Serverless Ministral 3 with vLLM and Modal

In this example, we show how to serve Mistral’s Ministral 3 vision-language models on Modal.

The Ministral 3 model series performs competitively with the Qwen 3-VL model series on benchmarks (see model cards for details).

We also include instructions for cutting cold start times for long-running deployments by an order of magnitude using Modal’s CPU + GPU memory snapshots.

Set up the container image 

Our first order of business is to define the environment our server will run in: the container Image. We’ll use the vLLM inference server. vLLM can be installed with uv pip, since Modal provides the CUDA drivers.

Download the Ministral weights 

We also need to download the model weights. We’ll retrieve them from the Hugging Face Hub.

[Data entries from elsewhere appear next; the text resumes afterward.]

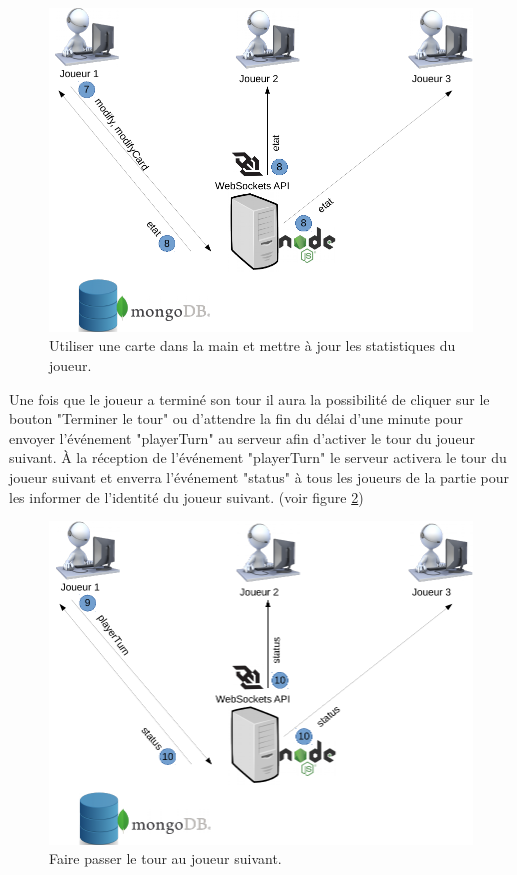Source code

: \documentclass[12pt]{report}
\begin{document}
			\begin{figure}[h!]
		  	\centering
		    \includegraphics[scale=0.5]{images/useCase23.png}
		    \caption{Utiliser une carte dans la main et mettre à jour les statistiques du joueur.}
				\label{fig:useCase23}
		  \end{figure}

			Une fois que le joueur a terminé son tour il aura la possibilité de cliquer sur le bouton "Terminer le tour" ou d'attendre la fin du délai d'une minute pour envoyer l'événement "playerTurn" au serveur afin d'activer le tour du joueur suivant. À la réception de l'événement "playerTurn" le serveur activera le tour du joueur suivant et enverra l'événement "status" à tous les joueurs de la partie pour les informer de l'identité du joueur suivant. (voir figure \ref{fig:useCase24})

			\begin{figure}[h!]
		  	\centering
		    \includegraphics[scale=0.5]{images/useCase24.png}
		    \caption{Faire passer le tour au joueur suivant.}
				\label{fig:useCase24}
		  \end{figure}
\end{document}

To speed up the model load, we’ll toggle the HIGH_PERFORMANCE flag for Hugging Face’s Xet backend.

The Ministral 3 model series contains a variety of models:

  • 3B, 8B, and 14B sizes
  • base models and instruction & reasoning fine-tuned models
  • BF16 and FP8 quantizations

All are available under the Apache 2.0 open source license.

We’ll use the FP8 instruct variant of the 8B model:

Native hardware support for FP8 formats in Tensor Cores is limited to the latest Streaming Multiprocessor architectures, like those of Modal’s Hopper H100/H200 and Blackwell B200 GPUs.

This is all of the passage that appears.